Although the MERS-CoV RBD is quite distant to that of all merbecoviruses sampled to date, the rest of the MERS-CoV genome is clearly nested within the ACE2-using group 1 clade, being relatively close to NeoCoV (Fig. 3). While it is well-established that MERS-CoV utilizes DPP4, it is alarming that a yet undiscovered close relative of MERS-CoV (i.e. split after the MERS-CoV – NeoCoV separation and before the recombination event leading to the present MERS-CoV clade) might still be circulating in the wild. It is worth mentioning that the known group 1 virus ACE2s (NeoCoV and PDF-2180) cannot efficiently mediate entry into cells expressing human ACE2 [16]. However, single, key amino acid substitutions in the bat merbecovirus RBDs can increase entry efficiency, previously seen with specific ACE2 binding of other bat coronaviruses [64]. There is increasing evidence that viral entry can be a rather transient barrier to virus spillover [65], hence the possibility of an ACE2-using MERS-CoV-like virus posing a significant zoonotic threat to humans should be considered. Additionally, hACE2 and hDPP4 are expected to differ in their tissue-specific expression patterns, suggesting that such a virus may have very different disease and transmission outcomes compared to MERS-CoV as we know it. This calls for systems-based research on the receptor usage preference of merbecoviruses to identify potential zoonotic risks posed by these viruses.

Albeit quite sparse, the geographical distribution of the known merbecoviruses could provide some helpful insights into the location of MERS-CoV’s proximal ancestor. The fact that both PDF-2180 and NeoCoV have been sampled in Africa, paired with the first identification of MERS-CoV in Jeddah (Saudi Arabia) (Fig. 4), suggests the potential circulation of MERS-CoV’s proximal, bat-infecting ancestors (before and after the RBD switch) somewhere in the African continent, followed by spillover to camels [11] and subsequent movement to Saudi Arabia. However, it is essential to note that this hypothesis is speculative as our understanding of bat merbecovirus ecology in Africa is still in its infancy [66]. All known bat DPP4-using merbecoviruses have been sampled in Southern China, but it is difficult to infer that receptor acquisition of MERS-CoV via recombination happened in China due to the distant location of the major parent of MERS-CoV (a virus most closely related to NeoCoV). Moreover, the recombination analysis could not identify the minor parent in the available virus dataset, indicating that the clade MERS-CoV acquired its RBD from is genetically distant to the viruses sampled so far. This further complicates the geographical inference of MERS-CoV’s origins which relies on the virus’s genetic relatedness to known genomes.

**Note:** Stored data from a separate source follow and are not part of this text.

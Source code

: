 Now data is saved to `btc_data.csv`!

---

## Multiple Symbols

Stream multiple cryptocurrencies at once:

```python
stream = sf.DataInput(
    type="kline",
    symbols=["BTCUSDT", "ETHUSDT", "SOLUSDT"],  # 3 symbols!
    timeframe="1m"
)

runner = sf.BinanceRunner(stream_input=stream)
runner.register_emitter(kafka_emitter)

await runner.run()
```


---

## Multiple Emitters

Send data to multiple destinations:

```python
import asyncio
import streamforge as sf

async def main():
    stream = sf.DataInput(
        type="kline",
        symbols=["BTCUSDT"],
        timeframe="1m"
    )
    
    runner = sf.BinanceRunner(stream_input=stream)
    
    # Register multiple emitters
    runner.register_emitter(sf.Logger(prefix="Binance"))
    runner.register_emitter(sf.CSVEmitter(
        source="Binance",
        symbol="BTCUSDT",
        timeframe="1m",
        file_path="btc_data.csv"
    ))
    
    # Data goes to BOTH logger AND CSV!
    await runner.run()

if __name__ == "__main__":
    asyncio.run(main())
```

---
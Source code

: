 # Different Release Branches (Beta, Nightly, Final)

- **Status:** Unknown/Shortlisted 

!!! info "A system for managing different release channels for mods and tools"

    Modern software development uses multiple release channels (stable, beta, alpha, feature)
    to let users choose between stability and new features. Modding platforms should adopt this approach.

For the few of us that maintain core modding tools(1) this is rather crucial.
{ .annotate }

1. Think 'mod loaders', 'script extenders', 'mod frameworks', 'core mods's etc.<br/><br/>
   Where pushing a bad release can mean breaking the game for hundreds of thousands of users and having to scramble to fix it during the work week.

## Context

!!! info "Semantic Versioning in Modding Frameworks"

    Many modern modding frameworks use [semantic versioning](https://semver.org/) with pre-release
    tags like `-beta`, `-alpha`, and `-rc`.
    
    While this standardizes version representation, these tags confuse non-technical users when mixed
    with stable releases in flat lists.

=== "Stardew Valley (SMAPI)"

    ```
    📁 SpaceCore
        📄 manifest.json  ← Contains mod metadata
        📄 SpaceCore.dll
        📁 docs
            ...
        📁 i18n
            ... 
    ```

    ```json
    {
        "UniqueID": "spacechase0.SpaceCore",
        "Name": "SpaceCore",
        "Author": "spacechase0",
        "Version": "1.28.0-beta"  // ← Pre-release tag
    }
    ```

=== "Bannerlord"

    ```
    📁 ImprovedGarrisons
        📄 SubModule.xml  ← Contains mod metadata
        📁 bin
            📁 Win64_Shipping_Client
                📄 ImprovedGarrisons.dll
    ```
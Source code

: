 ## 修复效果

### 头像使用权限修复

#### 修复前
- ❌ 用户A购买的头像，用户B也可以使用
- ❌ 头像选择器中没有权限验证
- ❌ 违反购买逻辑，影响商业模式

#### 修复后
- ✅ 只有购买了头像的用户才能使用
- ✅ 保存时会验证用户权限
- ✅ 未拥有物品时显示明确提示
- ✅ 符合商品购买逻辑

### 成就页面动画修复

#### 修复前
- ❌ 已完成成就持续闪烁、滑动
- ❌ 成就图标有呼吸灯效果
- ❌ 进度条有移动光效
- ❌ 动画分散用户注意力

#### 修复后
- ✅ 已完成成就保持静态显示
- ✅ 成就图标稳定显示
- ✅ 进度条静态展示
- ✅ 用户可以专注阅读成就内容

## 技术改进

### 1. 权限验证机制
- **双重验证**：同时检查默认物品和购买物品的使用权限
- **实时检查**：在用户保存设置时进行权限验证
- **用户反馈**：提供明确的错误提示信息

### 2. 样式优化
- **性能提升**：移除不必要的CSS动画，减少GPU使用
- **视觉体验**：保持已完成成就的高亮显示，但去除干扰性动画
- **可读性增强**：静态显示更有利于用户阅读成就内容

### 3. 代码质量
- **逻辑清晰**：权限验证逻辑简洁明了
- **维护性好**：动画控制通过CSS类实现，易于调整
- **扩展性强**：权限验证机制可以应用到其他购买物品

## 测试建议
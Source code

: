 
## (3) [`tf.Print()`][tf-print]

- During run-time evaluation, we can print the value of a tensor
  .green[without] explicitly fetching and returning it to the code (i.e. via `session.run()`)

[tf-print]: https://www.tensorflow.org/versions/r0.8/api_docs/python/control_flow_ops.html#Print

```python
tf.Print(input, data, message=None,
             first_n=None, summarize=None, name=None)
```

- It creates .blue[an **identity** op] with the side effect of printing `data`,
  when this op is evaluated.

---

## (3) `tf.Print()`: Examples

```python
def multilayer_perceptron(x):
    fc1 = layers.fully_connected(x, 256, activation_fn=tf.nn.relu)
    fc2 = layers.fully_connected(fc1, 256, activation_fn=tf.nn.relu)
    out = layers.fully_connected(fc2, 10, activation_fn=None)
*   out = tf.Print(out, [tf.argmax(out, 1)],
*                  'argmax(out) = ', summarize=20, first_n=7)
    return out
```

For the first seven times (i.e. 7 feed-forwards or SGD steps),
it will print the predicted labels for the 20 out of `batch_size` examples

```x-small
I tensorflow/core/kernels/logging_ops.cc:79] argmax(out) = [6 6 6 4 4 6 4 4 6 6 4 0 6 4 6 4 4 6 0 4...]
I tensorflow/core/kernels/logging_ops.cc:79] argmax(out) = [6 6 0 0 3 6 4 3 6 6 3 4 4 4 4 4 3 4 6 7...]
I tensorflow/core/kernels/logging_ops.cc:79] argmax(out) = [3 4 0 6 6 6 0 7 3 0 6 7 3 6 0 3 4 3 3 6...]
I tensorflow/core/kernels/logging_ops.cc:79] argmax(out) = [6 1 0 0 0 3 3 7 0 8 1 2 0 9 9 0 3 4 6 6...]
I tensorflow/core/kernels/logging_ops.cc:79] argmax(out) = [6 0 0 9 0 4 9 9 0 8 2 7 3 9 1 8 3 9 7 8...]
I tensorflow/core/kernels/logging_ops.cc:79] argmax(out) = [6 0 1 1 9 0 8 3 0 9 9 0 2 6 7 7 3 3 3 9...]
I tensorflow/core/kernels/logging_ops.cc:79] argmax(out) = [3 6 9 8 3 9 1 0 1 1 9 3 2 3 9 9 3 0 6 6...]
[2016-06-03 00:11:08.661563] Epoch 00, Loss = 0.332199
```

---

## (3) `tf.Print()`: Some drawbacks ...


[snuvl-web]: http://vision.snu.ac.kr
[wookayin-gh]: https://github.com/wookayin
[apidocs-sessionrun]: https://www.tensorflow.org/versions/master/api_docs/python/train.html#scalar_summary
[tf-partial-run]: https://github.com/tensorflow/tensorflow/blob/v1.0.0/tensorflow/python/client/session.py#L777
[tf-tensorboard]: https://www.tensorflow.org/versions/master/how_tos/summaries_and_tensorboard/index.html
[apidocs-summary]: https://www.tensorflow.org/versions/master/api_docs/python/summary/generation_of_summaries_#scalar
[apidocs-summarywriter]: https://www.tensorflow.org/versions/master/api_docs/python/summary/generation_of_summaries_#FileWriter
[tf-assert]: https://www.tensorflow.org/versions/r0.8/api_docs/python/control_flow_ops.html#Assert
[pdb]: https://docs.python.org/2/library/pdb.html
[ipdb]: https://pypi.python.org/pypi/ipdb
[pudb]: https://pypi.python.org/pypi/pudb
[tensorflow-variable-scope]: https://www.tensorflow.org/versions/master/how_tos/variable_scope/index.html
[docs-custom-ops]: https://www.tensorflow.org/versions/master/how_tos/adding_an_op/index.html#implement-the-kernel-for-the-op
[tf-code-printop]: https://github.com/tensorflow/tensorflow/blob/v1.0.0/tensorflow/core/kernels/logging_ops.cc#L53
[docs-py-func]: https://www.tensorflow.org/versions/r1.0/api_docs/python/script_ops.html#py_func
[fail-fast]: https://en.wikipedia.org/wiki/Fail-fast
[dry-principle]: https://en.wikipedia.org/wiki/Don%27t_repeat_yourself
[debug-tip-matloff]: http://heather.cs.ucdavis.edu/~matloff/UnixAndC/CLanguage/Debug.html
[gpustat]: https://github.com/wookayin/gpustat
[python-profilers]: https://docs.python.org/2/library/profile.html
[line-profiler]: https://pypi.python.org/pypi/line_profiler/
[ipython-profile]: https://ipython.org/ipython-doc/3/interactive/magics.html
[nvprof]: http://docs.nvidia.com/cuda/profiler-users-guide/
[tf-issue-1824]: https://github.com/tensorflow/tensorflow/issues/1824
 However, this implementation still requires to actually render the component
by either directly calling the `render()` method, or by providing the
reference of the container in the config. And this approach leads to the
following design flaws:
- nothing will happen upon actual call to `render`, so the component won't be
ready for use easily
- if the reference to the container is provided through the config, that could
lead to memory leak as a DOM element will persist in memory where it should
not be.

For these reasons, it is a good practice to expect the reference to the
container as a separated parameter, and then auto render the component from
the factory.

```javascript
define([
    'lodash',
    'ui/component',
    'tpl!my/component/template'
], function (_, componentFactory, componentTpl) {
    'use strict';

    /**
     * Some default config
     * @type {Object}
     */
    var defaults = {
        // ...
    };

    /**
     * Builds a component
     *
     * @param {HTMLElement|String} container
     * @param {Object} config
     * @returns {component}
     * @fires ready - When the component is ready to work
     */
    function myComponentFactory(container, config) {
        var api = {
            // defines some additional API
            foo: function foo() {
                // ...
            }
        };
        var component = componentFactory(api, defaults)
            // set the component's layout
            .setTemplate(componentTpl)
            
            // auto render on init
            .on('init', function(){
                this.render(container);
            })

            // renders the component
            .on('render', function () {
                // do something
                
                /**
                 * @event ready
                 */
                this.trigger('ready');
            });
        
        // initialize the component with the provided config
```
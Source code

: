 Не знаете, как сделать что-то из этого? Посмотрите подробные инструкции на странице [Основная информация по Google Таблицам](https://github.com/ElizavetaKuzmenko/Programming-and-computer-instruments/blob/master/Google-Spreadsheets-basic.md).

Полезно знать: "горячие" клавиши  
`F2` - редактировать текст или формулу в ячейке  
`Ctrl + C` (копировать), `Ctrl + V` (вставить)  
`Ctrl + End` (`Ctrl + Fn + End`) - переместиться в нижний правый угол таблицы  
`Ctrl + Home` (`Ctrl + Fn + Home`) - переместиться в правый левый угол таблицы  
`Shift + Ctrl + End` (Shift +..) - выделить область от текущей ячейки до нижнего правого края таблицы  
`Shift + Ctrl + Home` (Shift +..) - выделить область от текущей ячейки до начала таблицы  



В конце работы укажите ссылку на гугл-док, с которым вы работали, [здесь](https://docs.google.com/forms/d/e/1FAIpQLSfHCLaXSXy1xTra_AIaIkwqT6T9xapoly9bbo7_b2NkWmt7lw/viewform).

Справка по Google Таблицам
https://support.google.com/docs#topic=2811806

Assuming that genetic distance partly translates to geographic distance, due to host movement and virus dispersal, this unsampled group of merbecoviruses may circulate in a distant location to that of the known DPP4-using viruses. Without comprehensive virus surveillance in African bats, determining the exact origin of MERS-CoV’s RBD remains a challenging task. Therefore, increased bat sampling in Africa, but also other regions where merbecoviruses have previously been detected (including Asia and Europe) is crucial for understanding MERS-CoV’s zoonotic origins and preventing future spillovers.

One of the limitations of this study is the lack of experimental evidence on the influence of recombination on the receptor switching events between MERS-CoV and its close relatives. Moreover, we failed to identify the minor recombination parent in the MERS-CoV’s RBD acquisition event and this is due to the limited number of Merbecovirus sequences publicly available at the time of this study. Despite the lack of a clear parental sequence in our dataset, this recombination event is confidently detected, being statistically supported by 7 out of the 7 independent recombination detection tools used here and validated through phylogenetic analyses. Further investigations, including intensive wildlife sampling efforts, are warranted to fully determine the influence of recombination on the receptor switching events among merbecoviruses and elucidating the exact steps that led to the emergence of MERS-CoV.